> [Recorded data]
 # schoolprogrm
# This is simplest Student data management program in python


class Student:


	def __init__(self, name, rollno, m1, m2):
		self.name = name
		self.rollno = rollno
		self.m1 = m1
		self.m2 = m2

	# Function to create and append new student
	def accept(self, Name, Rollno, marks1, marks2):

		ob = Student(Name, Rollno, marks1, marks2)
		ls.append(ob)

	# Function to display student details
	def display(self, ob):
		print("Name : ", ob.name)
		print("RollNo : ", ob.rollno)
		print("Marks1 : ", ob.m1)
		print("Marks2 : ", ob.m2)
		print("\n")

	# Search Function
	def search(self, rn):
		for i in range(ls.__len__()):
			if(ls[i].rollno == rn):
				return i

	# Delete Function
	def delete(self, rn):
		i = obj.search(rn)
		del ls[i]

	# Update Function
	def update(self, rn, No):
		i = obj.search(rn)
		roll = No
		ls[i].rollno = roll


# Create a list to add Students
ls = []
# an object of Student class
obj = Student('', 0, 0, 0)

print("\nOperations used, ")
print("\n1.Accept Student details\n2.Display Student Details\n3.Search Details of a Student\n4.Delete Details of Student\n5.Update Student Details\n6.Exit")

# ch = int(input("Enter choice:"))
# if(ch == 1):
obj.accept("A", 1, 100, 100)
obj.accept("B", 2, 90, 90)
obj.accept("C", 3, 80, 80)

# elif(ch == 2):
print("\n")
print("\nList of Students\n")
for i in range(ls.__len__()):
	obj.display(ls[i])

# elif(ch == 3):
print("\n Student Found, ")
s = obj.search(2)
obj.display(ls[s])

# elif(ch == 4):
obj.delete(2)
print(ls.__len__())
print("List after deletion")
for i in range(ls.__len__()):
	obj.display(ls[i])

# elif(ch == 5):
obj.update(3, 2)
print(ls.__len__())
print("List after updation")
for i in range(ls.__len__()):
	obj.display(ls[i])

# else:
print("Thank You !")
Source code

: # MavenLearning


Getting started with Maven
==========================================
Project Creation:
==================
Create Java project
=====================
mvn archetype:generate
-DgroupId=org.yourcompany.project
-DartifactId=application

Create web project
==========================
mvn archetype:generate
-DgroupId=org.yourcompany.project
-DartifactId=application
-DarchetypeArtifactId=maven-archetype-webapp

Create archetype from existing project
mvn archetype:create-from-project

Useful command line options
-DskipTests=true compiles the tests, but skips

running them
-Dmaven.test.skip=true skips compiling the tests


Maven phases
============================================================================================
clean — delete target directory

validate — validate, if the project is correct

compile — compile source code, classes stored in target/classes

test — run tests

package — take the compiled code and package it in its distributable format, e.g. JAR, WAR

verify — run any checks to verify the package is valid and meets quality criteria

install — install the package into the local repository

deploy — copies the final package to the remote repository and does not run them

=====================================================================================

> [Prompt]
Check each line of the listing for "details". Show those that have it.

> [Answer space]
	# Function to display student details
print("\n1.Accept Student details\n2.Display Student Details\n3.Search Details of a Student\n4.Delete Details of Student\n5.Update Student Details\n6.Exit")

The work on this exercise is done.